→ **Assignment**
Your answer should be the entries, repeated exactly.

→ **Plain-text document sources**
————————

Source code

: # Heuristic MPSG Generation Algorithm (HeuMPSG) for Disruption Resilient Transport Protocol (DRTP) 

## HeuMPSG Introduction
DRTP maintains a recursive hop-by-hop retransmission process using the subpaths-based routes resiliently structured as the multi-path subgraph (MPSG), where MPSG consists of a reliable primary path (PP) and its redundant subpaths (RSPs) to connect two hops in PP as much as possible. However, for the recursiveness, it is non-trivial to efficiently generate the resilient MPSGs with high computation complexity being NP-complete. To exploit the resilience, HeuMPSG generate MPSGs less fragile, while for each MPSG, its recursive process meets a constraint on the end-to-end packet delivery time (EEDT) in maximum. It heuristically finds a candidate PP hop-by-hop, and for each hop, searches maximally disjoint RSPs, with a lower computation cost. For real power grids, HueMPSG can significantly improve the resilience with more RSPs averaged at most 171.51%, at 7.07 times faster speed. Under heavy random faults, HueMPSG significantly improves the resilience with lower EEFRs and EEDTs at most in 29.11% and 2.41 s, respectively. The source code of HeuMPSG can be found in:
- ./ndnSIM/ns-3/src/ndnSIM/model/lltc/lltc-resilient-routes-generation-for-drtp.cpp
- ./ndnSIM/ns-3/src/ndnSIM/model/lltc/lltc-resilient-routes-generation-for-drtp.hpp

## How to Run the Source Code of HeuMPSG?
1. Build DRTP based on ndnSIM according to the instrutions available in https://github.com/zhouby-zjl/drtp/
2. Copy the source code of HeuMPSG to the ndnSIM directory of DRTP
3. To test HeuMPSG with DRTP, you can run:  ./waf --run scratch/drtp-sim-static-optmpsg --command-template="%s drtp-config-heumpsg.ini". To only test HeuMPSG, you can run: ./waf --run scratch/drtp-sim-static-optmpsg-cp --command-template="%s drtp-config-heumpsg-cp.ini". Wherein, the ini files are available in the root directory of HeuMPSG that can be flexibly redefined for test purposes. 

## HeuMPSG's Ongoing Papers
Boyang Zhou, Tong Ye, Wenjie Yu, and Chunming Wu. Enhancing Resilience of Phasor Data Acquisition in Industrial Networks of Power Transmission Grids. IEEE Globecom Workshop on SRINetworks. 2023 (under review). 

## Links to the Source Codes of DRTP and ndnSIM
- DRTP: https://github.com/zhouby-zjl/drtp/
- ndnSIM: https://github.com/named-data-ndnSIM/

————————

→ **Result of the exercise**
Source code

: # Heuristic MPSG Generation Algorithm (HeuMPSG) for Disruption Resilient Transport Protocol (DRTP) 

## HeuMPSG Introduction
DRTP maintains a recursive hop-by-hop retransmission process using the subpaths-based routes resiliently structured as the multi-path subgraph (MPSG), where MPSG consists of a reliable primary path (PP) and its redundant subpaths (RSPs) to connect two hops in PP as much as possible. However, for the recursiveness, it is non-trivial to efficiently generate the resilient MPSGs with high computation complexity being NP-complete. To exploit the resilience, HeuMPSG generate MPSGs less fragile, while for each MPSG, its recursive process meets a constraint on the end-to-end packet delivery time (EEDT) in maximum. It heuristically finds a candidate PP hop-by-hop, and for each hop, searches maximally disjoint RSPs, with a lower computation cost. For real power grids, HueMPSG can significantly improve the resilience with more RSPs averaged at most 171.51%, at 7.07 times faster speed. Under heavy random faults, HueMPSG significantly improves the resilience with lower EEFRs and EEDTs at most in 29.11% and 2.41 s, respectively. The source code of HeuMPSG can be found in:
- ./ndnSIM/ns-3/src/ndnSIM/model/lltc/lltc-resilient-routes-generation-for-drtp.cpp
- ./ndnSIM/ns-3/src/ndnSIM/model/lltc/lltc-resilient-routes-generation-for-drtp.hpp

## How to Run the Source Code of HeuMPSG?
1. Build DRTP based on ndnSIM according to the instrutions available in https://github.com/zhouby-zjl/drtp/
2. Copy the source code of HeuMPSG to the ndnSIM directory of DRTP
3. To test HeuMPSG with DRTP, you can run:  ./waf --run scratch/drtp-sim-static-optmpsg --command-template="%s drtp-config-heumpsg.ini". To only test HeuMPSG, you can run: ./waf --run scratch/drtp-sim-static-optmpsg-cp --command-template="%s drtp-config-heumpsg-cp.ini". Wherein, the ini files are available in the root directory of HeuMPSG that can be flexibly redefined for test purposes. 

## HeuMPSG's Ongoing Papers
Boyang Zhou, Tong Ye, Wenjie Yu, and Chunming Wu. Enhancing Resilience of Phasor Data Acquisition in Industrial Networks of Power Transmission Grids. IEEE Globecom Workshop on SRINetworks. 2023 (under review). 

## Links to the Source Codes of DRTP and ndnSIM
- DRTP: https://github.com/zhouby-zjl/drtp/
- ndnSIM: https://github.com/named-data-ndnSIM/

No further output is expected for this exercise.